RECORDS TO PROCESS
◇ ◇ ◇ ◇ ◇
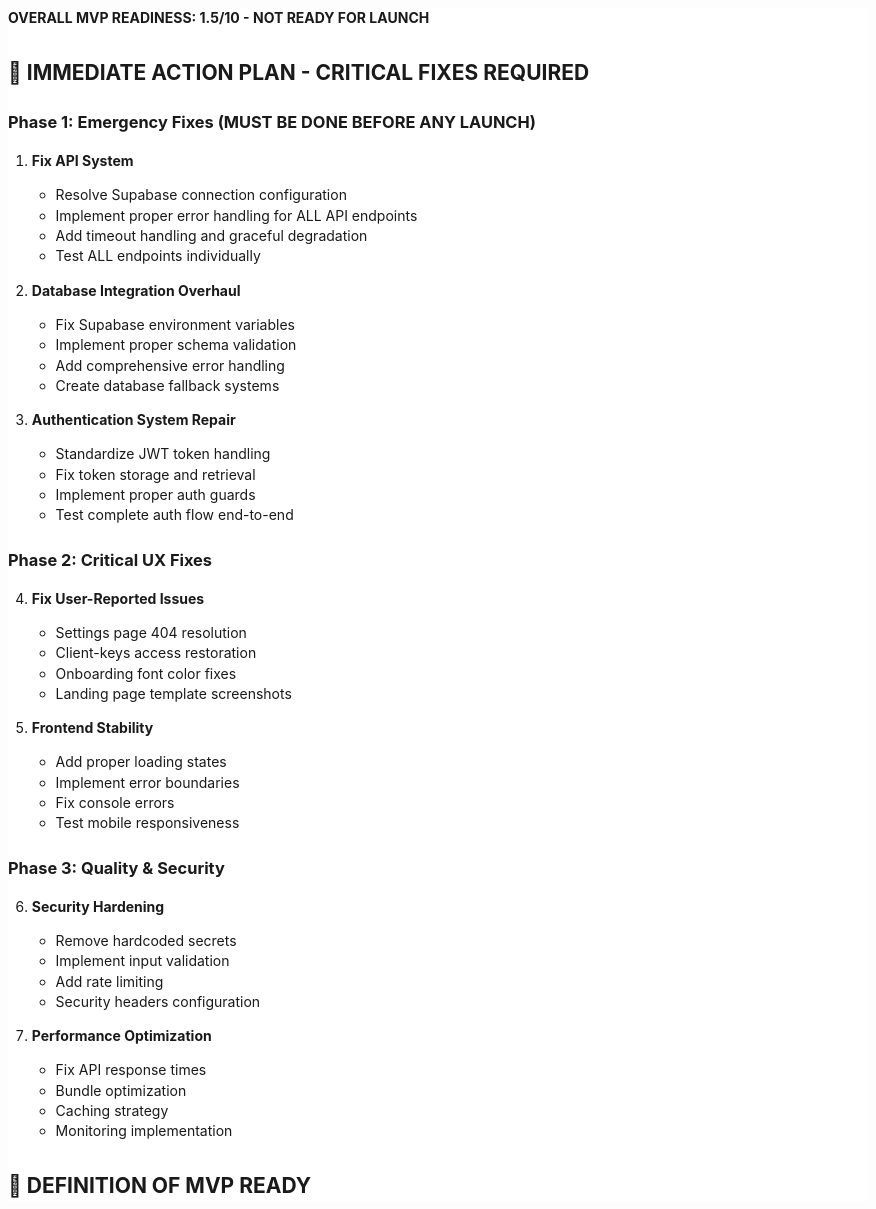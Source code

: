 **OVERALL MVP READINESS: 1.5/10 - NOT READY FOR LAUNCH**

## 🚨 IMMEDIATE ACTION PLAN - CRITICAL FIXES REQUIRED

### Phase 1: Emergency Fixes (MUST BE DONE BEFORE ANY LAUNCH)
1. **Fix API System**
   - Resolve Supabase connection configuration
   - Implement proper error handling for ALL API endpoints
   - Add timeout handling and graceful degradation
   - Test ALL endpoints individually

2. **Database Integration Overhaul**
   - Fix Supabase environment variables
   - Implement proper schema validation
   - Add comprehensive error handling
   - Create database fallback systems

3. **Authentication System Repair**
   - Standardize JWT token handling
   - Fix token storage and retrieval
   - Implement proper auth guards
   - Test complete auth flow end-to-end

### Phase 2: Critical UX Fixes
4. **Fix User-Reported Issues**
   - Settings page 404 resolution
   - Client-keys access restoration
   - Onboarding font color fixes
   - Landing page template screenshots

5. **Frontend Stability**
   - Add proper loading states
   - Implement error boundaries
   - Fix console errors
   - Test mobile responsiveness

### Phase 3: Quality & Security
6. **Security Hardening**
   - Remove hardcoded secrets
   - Implement input validation
   - Add rate limiting
   - Security headers configuration

7. **Performance Optimization**
   - Fix API response times
   - Bundle optimization
   - Caching strategy
   - Monitoring implementation

## 🎯 DEFINITION OF MVP READY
◇ ◇ ◇ ◇ ◇
EXERCISE
Omit the pictures; restate every entry word for word.

ANSWER BOX
Source code

: **OVERALL MVP READINESS: 1.5/10 - NOT READY FOR LAUNCH**

## 🚨 IMMEDIATE ACTION PLAN - CRITICAL FIXES REQUIRED

### Phase 1: Emergency Fixes (MUST BE DONE BEFORE ANY LAUNCH)
1. **Fix API System**
   - Resolve Supabase connection configuration
   - Implement proper error handling for ALL API endpoints
   - Add timeout handling and graceful degradation
   - Test ALL endpoints individually

2. **Database Integration Overhaul**
   - Fix Supabase environment variables
   - Implement proper schema validation
   - Add comprehensive error handling
   - Create database fallback systems

3. **Authentication System Repair**
   - Standardize JWT token handling
   - Fix token storage and retrieval
   - Implement proper auth guards
   - Test complete auth flow end-to-end

### Phase 2: Critical UX Fixes
4. **Fix User-Reported Issues**
   - Settings page 404 resolution
   - Client-keys access restoration
   - Onboarding font color fixes
   - Landing page template screenshots

5. **Frontend Stability**
   - Add proper loading states
   - Implement error boundaries
   - Fix console errors
   - Test mobile responsiveness

### Phase 3: Quality & Security
6. **Security Hardening**
   - Remove hardcoded secrets
   - Implement input validation
   - Add rate limiting
   - Security headers configuration

7. **Performance Optimization**
   - Fix API response times
   - Bundle optimization
   - Caching strategy
   - Monitoring implementation

## 🎯 DEFINITION OF MVP READY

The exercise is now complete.